In this embodiment, in order to ensure efficient execution of the workflow, a load range on the computing resource node is set in advance, that is, a preset load range. When the load condition on the initial computing resource node is detected to be within a preset load range, the initial computing resource node is indicated to have sufficient resources, and the primary scheduler can preferentially distribute the target workflow to the initial computing resource node; when the load condition on the initial computing resource node is detected not to be in the preset load range, namely when the resource on the initial computing resource node is limited, the primary scheduler rearranges the target workflow and allocates a proper running environment for the target workflow. Specifically, the primary scheduler detects load conditions of other computing resource nodes, that is, node load conditions, and selects one computing resource node as a target computing resource node corresponding to the target workflow from the other computing resource nodes whose node load conditions are within a preset load range.
It can be understood that, because a certain primary scheduler can preempt resources from a workflow queue in a contention consumption queue manner, it indicates that the load on the primary scheduler is lighter than that of other primary schedulers, and thus the primary scheduler can acquire workflow information from the workflow queue in a contention manner, and therefore, the primary scheduler preferentially uses the initial computing resource node to process the target workflow.
In the method for scheduling a workflow based on a container according to the embodiment, the target computing resource node corresponding to the target workflow is determined according to the load condition of the initial computing resource node, and the target workflow is processed on the default initial computing resource node in the workflow execution request by giving priority to the target workflow, so that the workflow scheduling efficiency of the scheduling system is improved.
Further, based on the first, second and third embodiments of the container-based workflow scheduling method of the present invention, a fourth embodiment of the container-based workflow scheduling method of the present invention is proposed.
The fourth embodiment of the container-based workflow scheduling method differs from the first, second, and third embodiments of the container-based workflow scheduling method in that, after the step of concurrently executing, by the target secondary scheduler, the task node to schedule the target workflow, the method further includes:
step f1, receiving execution processing results returned by the task nodes through the target secondary scheduler;
and f2, determining whether the target workflow is scheduled completely according to the execution processing result.
In this embodiment, after the execution of each task node is completed, the execution processing result of the task node may be returned by calling the Restful API, and then the execution processing result returned by each task node is received by the target secondary scheduler and fed back to the user. And after the execution processing results of all the task nodes are fed back, the target secondary scheduler uniformly collects the execution processing results and feeds back the workflow scheduling result of each layer according to the execution processing results, so that whether the scheduling of the target workflow to be executed is finished is determined according to the workflow scheduling result.

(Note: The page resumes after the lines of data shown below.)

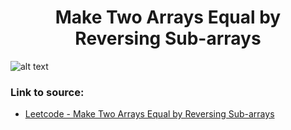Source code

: <h1 align="center">Make Two Arrays Equal by Reversing Sub-arrays</h1>

![alt text](https://images2.imgbox.com/0a/15/6DHIu5rK_o.png?raw=true)


### Link to source: 
- <a href="https://leetcode.com/problems/make-two-arrays-equal-by-reversing-sub-arrays/">Leetcode - Make Two Arrays Equal by Reversing Sub-arrays</a>

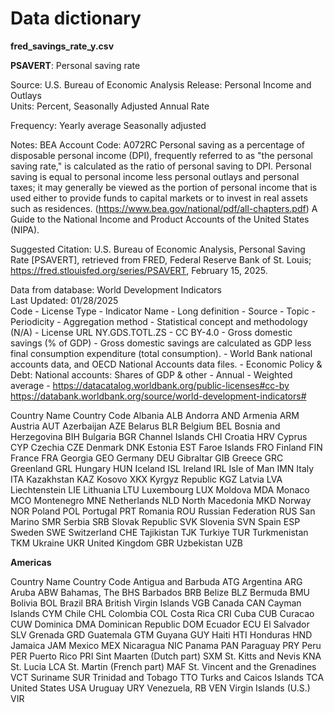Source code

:# Data dictionary



**fred_savings_rate_y.csv**

**PSAVERT**: Personal saving rate

Source: U.S. Bureau of Economic Analysis  Release: Personal Income and Outlays  
Units:  Percent, Seasonally Adjusted Annual Rate

Frequency:  Yearly average
Seasonally adjusted

Notes:
BEA Account Code: A072RC
Personal saving as a percentage of disposable personal income (DPI), frequently referred to as "the personal saving rate," is calculated
as the ratio of personal saving to DPI.
Personal saving is equal to personal income less personal outlays and personal taxes; it may generally be viewed as the portion 
of personal income that is used either to provide funds to capital markets or to invest in real assets such as residences.
(https://www.bea.gov/national/pdf/all-chapters.pdf)
A Guide to the National Income and Product Accounts of the United States (NIPA).

Suggested Citation:
U.S. Bureau of Economic Analysis, Personal Saving Rate [PSAVERT], retrieved from FRED, Federal Reserve Bank of St. Louis; 
https://fred.stlouisfed.org/series/PSAVERT, February 15, 2025.


Data from database: World Development Indicators									
Last Updated: 01/28/2025									
Code - License Type -	Indicator Name -	Long definition -	Source -	Topic	- Periodicity	- Aggregation method	- Statistical concept and methodology (N/A) -	License URL
NY.GDS.TOTL.ZS - CC BY-4.0 - Gross domestic savings (% of GDP) -	Gross domestic savings are calculated as GDP less final consumption expenditure (total consumption). -	World Bank national accounts data, and OECD National Accounts data files. -	Economic Policy & Debt: National accounts: Shares of GDP & other -	Annual -	Weighted average	-	https://datacatalog.worldbank.org/public-licenses#cc-by
https://databank.worldbank.org/source/world-development-indicators#


Country Name	Country Code
Albania	ALB
Andorra	AND
Armenia	ARM
Austria	AUT
Azerbaijan	AZE
Belarus	BLR
Belgium	BEL
Bosnia and Herzegovina	BIH
Bulgaria	BGR
Channel Islands	CHI
Croatia	HRV
Cyprus	CYP
Czechia	CZE
Denmark	DNK
Estonia	EST
Faroe Islands	FRO
Finland	FIN
France	FRA
Georgia	GEO
Germany	DEU
Gibraltar	GIB
Greece	GRC
Greenland	GRL
Hungary	HUN
Iceland	ISL
Ireland	IRL
Isle of Man	IMN
Italy	ITA
Kazakhstan	KAZ
Kosovo	XKX
Kyrgyz Republic	KGZ
Latvia	LVA
Liechtenstein	LIE
Lithuania	LTU
Luxembourg	LUX
Moldova	MDA
Monaco	MCO
Montenegro	MNE
Netherlands	NLD
North Macedonia	MKD
Norway	NOR
Poland	POL
Portugal	PRT
Romania	ROU
Russian Federation	RUS
San Marino	SMR
Serbia	SRB
Slovak Republic	SVK
Slovenia	SVN
Spain	ESP
Sweden	SWE
Switzerland	CHE
Tajikistan	TJK
Turkiye	TUR
Turkmenistan	TKM
Ukraine	UKR
United Kingdom	GBR
Uzbekistan	UZB

**Americas**

Country Name	Country Code
Antigua and Barbuda	ATG
Argentina	ARG
Aruba	ABW
Bahamas, The	BHS
Barbados	BRB
Belize	BLZ
Bermuda	BMU
Bolivia	BOL
Brazil	BRA
British Virgin Islands	VGB
Canada	CAN
Cayman Islands	CYM
Chile	CHL
Colombia	COL
Costa Rica	CRI
Cuba	CUB
Curacao	CUW
Dominica	DMA
Dominican Republic	DOM
Ecuador	ECU
El Salvador	SLV
Grenada	GRD
Guatemala	GTM
Guyana	GUY
Haiti	HTI
Honduras	HND
Jamaica	JAM
Mexico	MEX
Nicaragua	NIC
Panama	PAN
Paraguay	PRY
Peru	PER
Puerto Rico	PRI
Sint Maarten (Dutch part)	SXM
St. Kitts and Nevis	KNA
St. Lucia	LCA
St. Martin (French part)	MAF
St. Vincent and the Grenadines	VCT
Suriname	SUR
Trinidad and Tobago	TTO
Turks and Caicos Islands	TCA
United States	USA
Uruguay	URY
Venezuela, RB	VEN
Virgin Islands (U.S.)	VIR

Specifically, if a successful DAG scheduling result is fed back to the user, the target workflow can be mapped to the computing resource for scheduling after the user confirms; if the result of DAG scheduling failure is fed back to the user, the user can select the next activity according to the execution processing result fed back until the scheduling work of the workflow is completed.

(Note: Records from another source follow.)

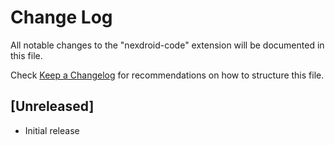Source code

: # Change Log

All notable changes to the "nexdroid-code" extension will be documented in this file.

Check [Keep a Changelog](http://keepachangelog.com/) for recommendations on how to structure this file.

## [Unreleased]

- Initial release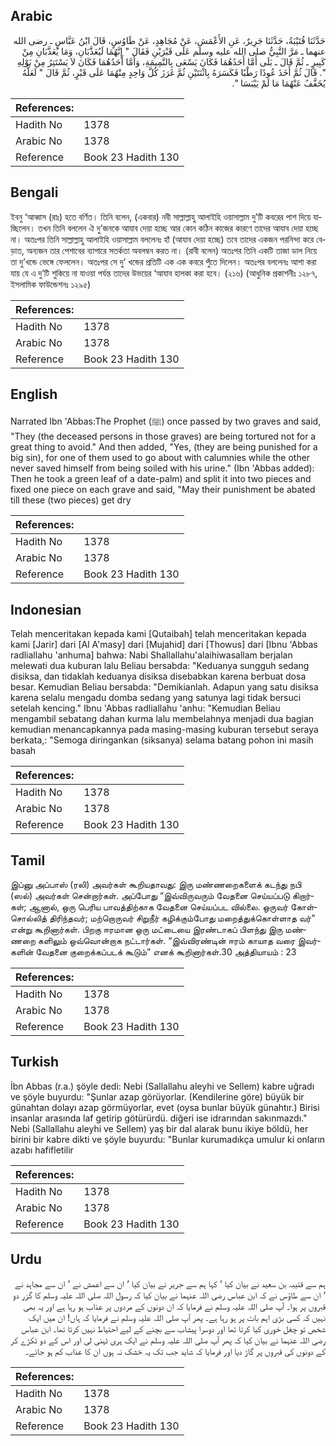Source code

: ## Arabic


<div dir="rtl" lang="ar" style={{fontSize:'larger',backgroundColor:'#f8f9fa',padding:20}}>
حَدَّثَنَا قُتَيْبَةُ، حَدَّثَنَا جَرِيرٌ، عَنِ الأَعْمَشِ، عَنْ مُجَاهِدٍ، عَنْ طَاوُسٍ، قَالَ ابْنُ عَبَّاسٍ ـ رضى الله عنهما ـ مَرَّ النَّبِيُّ صلى الله عليه وسلم عَلَى قَبْرَيْنِ فَقَالَ ‏"‏ إِنَّهُمَا لَيُعَذَّبَانِ، وَمَا يُعَذَّبَانِ مِنْ كَبِيرٍ ـ ثُمَّ قَالَ ـ بَلَى أَمَّا أَحَدُهُمَا فَكَانَ يَسْعَى بِالنَّمِيمَةِ، وَأَمَّا أَحَدُهُمَا فَكَانَ لاَ يَسْتَتِرُ مِنْ بَوْلِهِ ‏"‏‏.‏ قَالَ ثُمَّ أَخَذَ عُودًا رَطْبًا فَكَسَرَهُ بِاثْنَتَيْنِ ثُمَّ غَرَزَ كُلَّ وَاحِدٍ مِنْهُمَا عَلَى قَبْرٍ، ثُمَّ قَالَ ‏"‏ لَعَلَّهُ يُخَفَّفُ عَنْهُمَا مَا لَمْ يَيْبَسَا ‏"‏‏.‏
</div>
<div style={{backgroundColor:'#f8f9fa',padding:20, marginBottom: 10}}><table> <thead> <tr> <th>References:</th> <th></th> </tr> </thead> <tbody><tr><td>Hadith No</td><td>1378</td></tr><tr><td>Arabic No</td><td>1378</td></tr><tr><td>Reference</td><td>Book 23 Hadith 130</td></tr></tbody></table></div>

## Bengali


<div dir="ltr" lang="bn" style={{fontSize:'larger',backgroundColor:'#f8f9fa',padding:20}}>
ইবনু ‘আব্বাস (রাঃ) হতে বর্ণিত। তিনি বলেন, (একবার) নবী সাল্লাল্লাহু আলাইহি ওয়াসাল্লাম দু’টি কবরের পাশ দিয়ে যাচ্ছিলেন। তখন তিনি বললেন ঐ দু’জনকে আযাব দেয়া হচ্ছে আর কোন কঠিন কাজের কারণে তাদের আযাব দেয়া হচ্ছে না। অতঃপর তিনি সাল্লাল্লাহু আলাইহি ওয়াসাল্লাম বললেনঃ হাঁ (আযাব দেয়া হচ্ছে) তবে তাদের একজন পরনিন্দা করে বেড়াত, অন্যজন তার পেশাবের ব্যাপারে সতর্কতা অবলম্বন করত না। (রাবী বলেন) অতঃপর তিনি একটি তাজা ডাল নিয়ে তা দু’খন্ডে ভেঙ্গে ফেললেন। অতঃপর সে দু’ খন্ডের প্রতিটি এক এক কবরে পুঁতে দিলেন। অতঃপর বললেনঃ আশা করা যায় যে এ দু’টি শুকিয়ে না যাওয়া পর্যন্ত তাদের উভয়ের ‘আযাব হালকা করা হবে। (২১৬) (আধুনিক প্রকাশনীঃ ১২৮৭, ইসলামিক ফাউন্ডেশনঃ ১২৯৫)
</div>
<div style={{backgroundColor:'#f8f9fa',padding:20, marginBottom: 10}}><table> <thead> <tr> <th>References:</th> <th></th> </tr> </thead> <tbody><tr><td>Hadith No</td><td>1378</td></tr><tr><td>Arabic No</td><td>1378</td></tr><tr><td>Reference</td><td>Book 23 Hadith 130</td></tr></tbody></table></div>

## English


<div dir="ltr" lang="en" style={{fontSize:'larger',backgroundColor:'#f8f9fa',padding:20}}>
Narrated Ibn 'Abbas:The Prophet (ﷺ) once passed by two graves and said, "They (the deceased persons in those graves) are being tortured not for a great thing to avoid." And then added, "Yes, (they are being punished for a big sin), for one of them used to go about with calumnies while the other never saved himself from being soiled with his urine." (Ibn 'Abbas added): Then he took a green leaf of a date-palm) and split it into two pieces and fixed one piece on each grave and said, "May their punishment be abated till these (two pieces) get dry
</div>
<div style={{backgroundColor:'#f8f9fa',padding:20, marginBottom: 10}}><table> <thead> <tr> <th>References:</th> <th></th> </tr> </thead> <tbody><tr><td>Hadith No</td><td>1378</td></tr><tr><td>Arabic No</td><td>1378</td></tr><tr><td>Reference</td><td>Book 23 Hadith 130</td></tr></tbody></table></div>

## Indonesian


<div dir="ltr" lang="id" style={{fontSize:'larger',backgroundColor:'#f8f9fa',padding:20}}>
Telah menceritakan kepada kami [Qutaibah] telah menceritakan kepada kami [Jarir] dari [Al A'masy] dari [Mujahid] dari [Thowus] dari [Ibnu 'Abbas radliallahu 'anhuma] bahwa: Nabi Shallallahu'alaihiwasallam berjalan melewati dua kuburan lalu Beliau bersabda: "Keduanya sungguh sedang disiksa, dan tidaklah keduanya disiksa disebabkan karena berbuat dosa besar. Kemudian Beliau bersabda: "Demikianlah. Adapun yang satu disiksa karena selalu mengadu domba sedang yang satunya lagi tidak bersuci setelah kencing." Ibnu 'Abbas radliallahu 'anhu: "Kemudian Beliau mengambil sebatang dahan kurma lalu membelahnya menjadi dua bagian kemudian menancapkannya pada masing-masing kuburan tersebut seraya berkata,: "Semoga diringankan (siksanya) selama batang pohon ini masih basah
</div>
<div style={{backgroundColor:'#f8f9fa',padding:20, marginBottom: 10}}><table> <thead> <tr> <th>References:</th> <th></th> </tr> </thead> <tbody><tr><td>Hadith No</td><td>1378</td></tr><tr><td>Arabic No</td><td>1378</td></tr><tr><td>Reference</td><td>Book 23 Hadith 130</td></tr></tbody></table></div>

## Tamil


<div dir="ltr" lang="ta" style={{fontSize:'larger',backgroundColor:'#f8f9fa',padding:20}}>
இப்னு அப்பாஸ் (ரலி) அவர்கள் கூறியதாவது: இரு மண்ணறைகளைக் கடந்து நபி (ஸல்) அவர்கள் சென்றார்கள். அப்போது “இவ்விருவரும் வேதனை செய்யப்படு கிறார்கள்; ஆனால், ஒரு பெரிய பாவத்திற்காக வேதனை செய்யப்பட வில்லை. ஒருவர் கோள்சொல்லித் திரிந்தவர்; மற்றொருவர் சிறுநீர் கழிக்கும்போது மறைத்துக்கொள்ளாத வர்” என்று கூறினார்கள். பிறகு ஈரமான ஒரு மட்டையை இரண்டாகப் பிளந்து இரு மண்ணறை களிலும் ஒவ்வொன்றாக நட்டார்கள். “இவ்விரண்டின் ஈரம் காயாத வரை இவர்களின் வேதனை குறைக்கப்படக் கூடும்” எனக் கூறினார்கள்.30 அத்தியாயம் : 23
</div>
<div style={{backgroundColor:'#f8f9fa',padding:20, marginBottom: 10}}><table> <thead> <tr> <th>References:</th> <th></th> </tr> </thead> <tbody><tr><td>Hadith No</td><td>1378</td></tr><tr><td>Arabic No</td><td>1378</td></tr><tr><td>Reference</td><td>Book 23 Hadith 130</td></tr></tbody></table></div>

## Turkish


<div dir="ltr" lang="tr" style={{fontSize:'larger',backgroundColor:'#f8f9fa',padding:20}}>
İbn Abbas (r.a.) şöyle dedi: Nebi (Sallallahu aleyhi ve Sellem) kabre uğradı ve şöyle buyurdu: "Şunlar azap görüyorlar. (Kendilerine göre) büyük bir günahtan dolayı azap görmüyorlar, evet (oysa bunlar büyük günahtır.) Birisi insanlar arasında laf getirip götürürdü. diğeri ise idrarından sakınmazdı." Nebi (Sallallahu aleyhi ve Sellem) yaş bir dal alarak bunu ikiye böldü, her birini bir kabre dikti ve şöyle buyurdu: "Bunlar kurumadıkça umulur ki onların azabı hafifletilir
</div>
<div style={{backgroundColor:'#f8f9fa',padding:20, marginBottom: 10}}><table> <thead> <tr> <th>References:</th> <th></th> </tr> </thead> <tbody><tr><td>Hadith No</td><td>1378</td></tr><tr><td>Arabic No</td><td>1378</td></tr><tr><td>Reference</td><td>Book 23 Hadith 130</td></tr></tbody></table></div>

## Urdu


<div dir="rtl" lang="ur" style={{fontSize:'larger',backgroundColor:'#f8f9fa',padding:20}}>
ہم سے قتیبہ بن سعید نے بیان کیا ‘ کہا ہم سے جریر نے بیان کیا ‘ ان سے اعمش نے ‘ ان سے مجاہد نے ‘ ان سے طاؤس نے کہ ابن عباس رضی اللہ عنہما نے بیان کیا کہ رسول اللہ صلی اللہ علیہ وسلم کا گزر دو قبروں پر ہوا۔ آپ صلی اللہ علیہ وسلم نے فرمایا کہ ان دونوں کے مردوں پر عذاب ہو رہا ہے اور یہ بھی نہیں کہ کسی بڑی اہم بات پر ہو رہا ہے۔ پھر آپ صلی اللہ علیہ وسلم نے فرمایا کہ ہاں! ان میں ایک شخص تو چغل خوری کیا کرتا تھا اور دوسرا پیشاب سے بچنے کے لیے احتیاط نہیں کرتا تھا۔ ابن عباس رضی اللہ عنہما نے بیان کیا کہ پھر آپ صلی اللہ علیہ وسلم نے ایک ہری ٹہنی لی اور اس کے دو ٹکڑے کر کے دونوں کی قبروں پر گاڑ دیا اور فرمایا کہ شاید جب تک یہ خشک نہ ہوں ان کا عذاب کم ہو جائے۔
</div>
<div style={{backgroundColor:'#f8f9fa',padding:20, marginBottom: 10}}><table> <thead> <tr> <th>References:</th> <th></th> </tr> </thead> <tbody><tr><td>Hadith No</td><td>1378</td></tr><tr><td>Arabic No</td><td>1378</td></tr><tr><td>Reference</td><td>Book 23 Hadith 130</td></tr></tbody></table></div>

In the container-based workflow scheduling method of this embodiment, after the target secondary scheduler performs concurrent execution processing on each task node, whether the target workflow is scheduled is determined by receiving an execution processing result returned by each task node, which is helpful for a user to know the execution progress of workflow scheduling in time, and improves the stability of the scheduling system to a certain extent.
The invention also provides a container-based workflow scheduling device. Referring to fig. 4, the container-based workflow scheduling apparatus of the present invention is applied to a container-based workflow scheduling system including a primary scheduler and a secondary scheduler, the apparatus including:
the receiving and determining module 10 is configured to, when a workflow execution request is received, determine a target workflow corresponding to the workflow execution request, and allocate the target workflow to a preset workflow queue;
a monitoring determining module 20, configured to monitor the preset workflow queue through the primary scheduler to obtain the target workflow from the preset workflow queue, and determine a computing resource node corresponding to the target workflow through the primary scheduler;
and the starting scheduling module 30 is configured to start the target secondary scheduler corresponding to the computing resource node through the primary scheduler, and schedule the target workflow through the target secondary scheduler.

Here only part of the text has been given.